DATA EXTRACTS |
* * * *
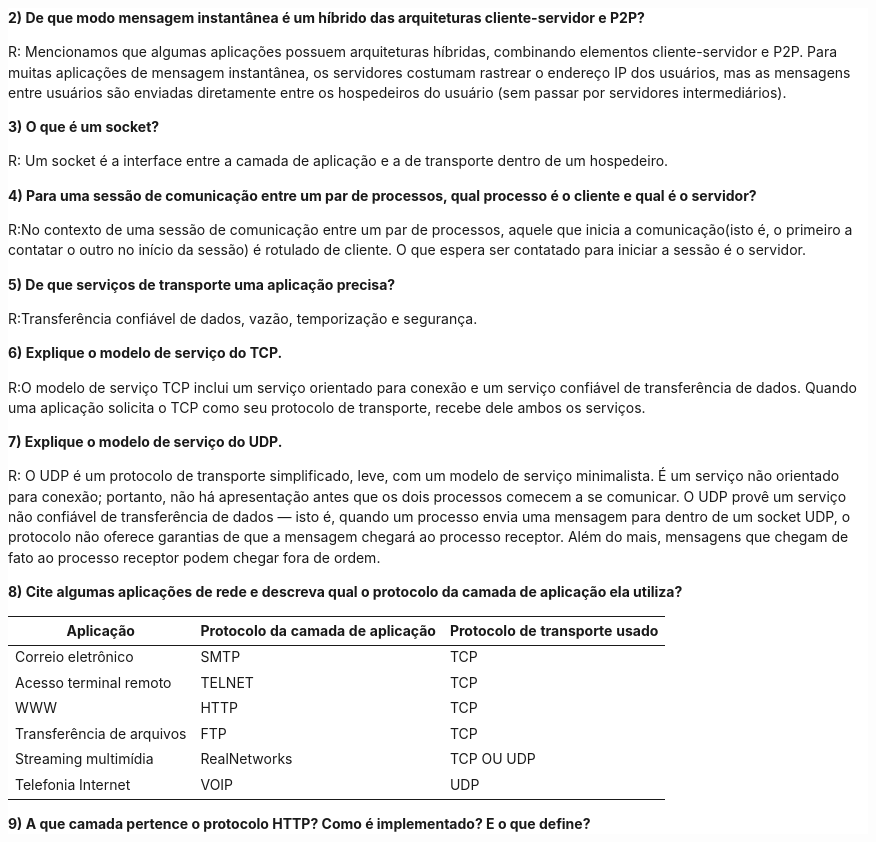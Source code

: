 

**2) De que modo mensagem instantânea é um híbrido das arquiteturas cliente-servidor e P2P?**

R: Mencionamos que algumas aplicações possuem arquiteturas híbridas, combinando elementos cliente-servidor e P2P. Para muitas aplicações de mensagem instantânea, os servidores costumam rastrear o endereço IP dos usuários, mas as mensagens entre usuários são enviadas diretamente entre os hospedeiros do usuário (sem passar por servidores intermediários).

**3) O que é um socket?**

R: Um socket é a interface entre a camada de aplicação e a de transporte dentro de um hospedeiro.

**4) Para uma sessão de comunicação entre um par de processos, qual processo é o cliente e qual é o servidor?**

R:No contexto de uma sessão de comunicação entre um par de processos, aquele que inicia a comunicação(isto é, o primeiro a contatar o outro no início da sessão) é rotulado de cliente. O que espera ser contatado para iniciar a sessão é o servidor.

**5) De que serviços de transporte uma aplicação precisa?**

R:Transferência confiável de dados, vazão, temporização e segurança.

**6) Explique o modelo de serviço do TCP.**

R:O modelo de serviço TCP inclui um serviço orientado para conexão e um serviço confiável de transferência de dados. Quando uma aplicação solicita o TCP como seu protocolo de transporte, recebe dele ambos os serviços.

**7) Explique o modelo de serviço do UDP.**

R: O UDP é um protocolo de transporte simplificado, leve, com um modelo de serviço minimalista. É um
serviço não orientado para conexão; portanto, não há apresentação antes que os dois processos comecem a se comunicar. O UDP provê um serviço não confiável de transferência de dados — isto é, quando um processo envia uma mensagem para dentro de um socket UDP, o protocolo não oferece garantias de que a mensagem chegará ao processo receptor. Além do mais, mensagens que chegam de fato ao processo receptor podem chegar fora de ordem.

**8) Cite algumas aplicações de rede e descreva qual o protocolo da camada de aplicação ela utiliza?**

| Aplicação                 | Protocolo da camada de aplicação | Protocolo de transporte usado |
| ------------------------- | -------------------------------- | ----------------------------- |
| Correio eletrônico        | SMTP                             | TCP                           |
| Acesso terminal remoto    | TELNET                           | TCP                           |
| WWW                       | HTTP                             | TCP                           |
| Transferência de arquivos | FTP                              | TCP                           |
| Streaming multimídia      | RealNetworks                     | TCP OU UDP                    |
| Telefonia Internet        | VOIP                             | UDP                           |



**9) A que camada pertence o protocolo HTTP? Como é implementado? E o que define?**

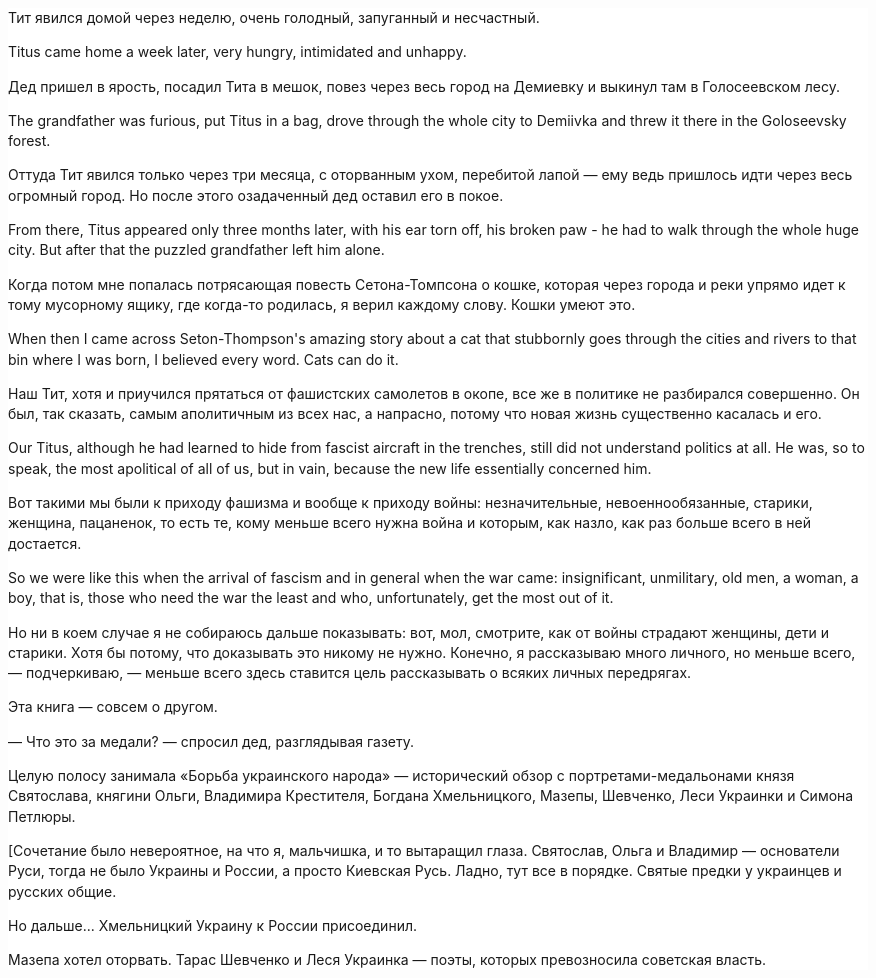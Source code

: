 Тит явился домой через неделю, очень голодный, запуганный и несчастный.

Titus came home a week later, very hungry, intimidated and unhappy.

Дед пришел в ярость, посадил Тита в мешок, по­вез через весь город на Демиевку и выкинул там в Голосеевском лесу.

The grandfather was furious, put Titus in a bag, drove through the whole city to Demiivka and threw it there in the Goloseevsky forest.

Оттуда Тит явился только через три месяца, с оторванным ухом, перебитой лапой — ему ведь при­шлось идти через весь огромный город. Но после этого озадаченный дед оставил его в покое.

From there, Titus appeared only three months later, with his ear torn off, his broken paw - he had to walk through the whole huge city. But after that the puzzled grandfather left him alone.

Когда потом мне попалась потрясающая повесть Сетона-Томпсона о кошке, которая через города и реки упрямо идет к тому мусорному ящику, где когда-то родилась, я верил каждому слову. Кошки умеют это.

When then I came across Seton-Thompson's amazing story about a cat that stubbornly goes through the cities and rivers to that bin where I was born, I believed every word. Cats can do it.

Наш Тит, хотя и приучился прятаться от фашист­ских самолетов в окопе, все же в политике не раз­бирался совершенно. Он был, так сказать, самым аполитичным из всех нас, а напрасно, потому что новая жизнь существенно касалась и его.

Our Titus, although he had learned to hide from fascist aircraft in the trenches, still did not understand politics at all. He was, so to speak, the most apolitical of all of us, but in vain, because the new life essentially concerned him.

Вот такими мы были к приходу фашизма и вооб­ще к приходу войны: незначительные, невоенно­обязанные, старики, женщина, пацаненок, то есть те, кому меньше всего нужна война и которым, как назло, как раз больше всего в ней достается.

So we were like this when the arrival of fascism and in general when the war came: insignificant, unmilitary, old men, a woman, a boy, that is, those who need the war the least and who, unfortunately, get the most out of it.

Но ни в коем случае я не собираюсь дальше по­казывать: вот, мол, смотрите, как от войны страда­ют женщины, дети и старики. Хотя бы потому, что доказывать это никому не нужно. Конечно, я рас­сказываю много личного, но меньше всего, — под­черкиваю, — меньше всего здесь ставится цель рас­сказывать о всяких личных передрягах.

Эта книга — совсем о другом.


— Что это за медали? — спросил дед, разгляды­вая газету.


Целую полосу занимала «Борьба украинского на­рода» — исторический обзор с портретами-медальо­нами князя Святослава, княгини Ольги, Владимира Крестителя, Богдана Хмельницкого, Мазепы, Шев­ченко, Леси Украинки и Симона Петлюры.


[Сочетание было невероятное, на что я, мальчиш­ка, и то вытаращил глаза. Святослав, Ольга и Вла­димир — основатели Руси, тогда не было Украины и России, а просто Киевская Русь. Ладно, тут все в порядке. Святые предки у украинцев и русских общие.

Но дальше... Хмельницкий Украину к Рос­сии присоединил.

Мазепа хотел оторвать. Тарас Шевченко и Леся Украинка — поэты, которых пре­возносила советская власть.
* * * *
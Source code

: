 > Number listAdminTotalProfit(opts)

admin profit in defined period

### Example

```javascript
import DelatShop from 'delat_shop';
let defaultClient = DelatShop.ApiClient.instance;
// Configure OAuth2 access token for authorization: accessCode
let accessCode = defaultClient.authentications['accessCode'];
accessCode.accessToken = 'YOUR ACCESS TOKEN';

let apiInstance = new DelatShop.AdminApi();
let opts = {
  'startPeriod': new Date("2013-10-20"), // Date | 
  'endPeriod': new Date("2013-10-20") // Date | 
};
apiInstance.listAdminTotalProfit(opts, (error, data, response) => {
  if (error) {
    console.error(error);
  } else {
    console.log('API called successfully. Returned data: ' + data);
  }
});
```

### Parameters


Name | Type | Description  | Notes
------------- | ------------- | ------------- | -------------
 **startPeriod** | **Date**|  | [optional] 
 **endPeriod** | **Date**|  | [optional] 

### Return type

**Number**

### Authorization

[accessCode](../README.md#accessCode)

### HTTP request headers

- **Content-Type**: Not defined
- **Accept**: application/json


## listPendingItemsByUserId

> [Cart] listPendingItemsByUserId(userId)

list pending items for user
* * * *
TASK BRIEF | Copy all lines from the entries that contain the word "потому".

EXERCISE OUTPUT |
Наш Тит, хотя и приучился прятаться от фашист­ских самолетов в окопе, все же в политике не раз­бирался совершенно. Он был, так сказать, самым аполитичным из всех нас, а напрасно, потому что новая жизнь существенно касалась и его.
Но ни в коем случае я не собираюсь дальше по­казывать: вот, мол, смотрите, как от войны страда­ют женщины, дети и старики. Хотя бы потому, что доказывать это никому не нужно. Конечно, я рас­сказываю много личного, но меньше всего, — под­черкиваю, — меньше всего здесь ставится цель рас­сказывать о всяких личных передрягах.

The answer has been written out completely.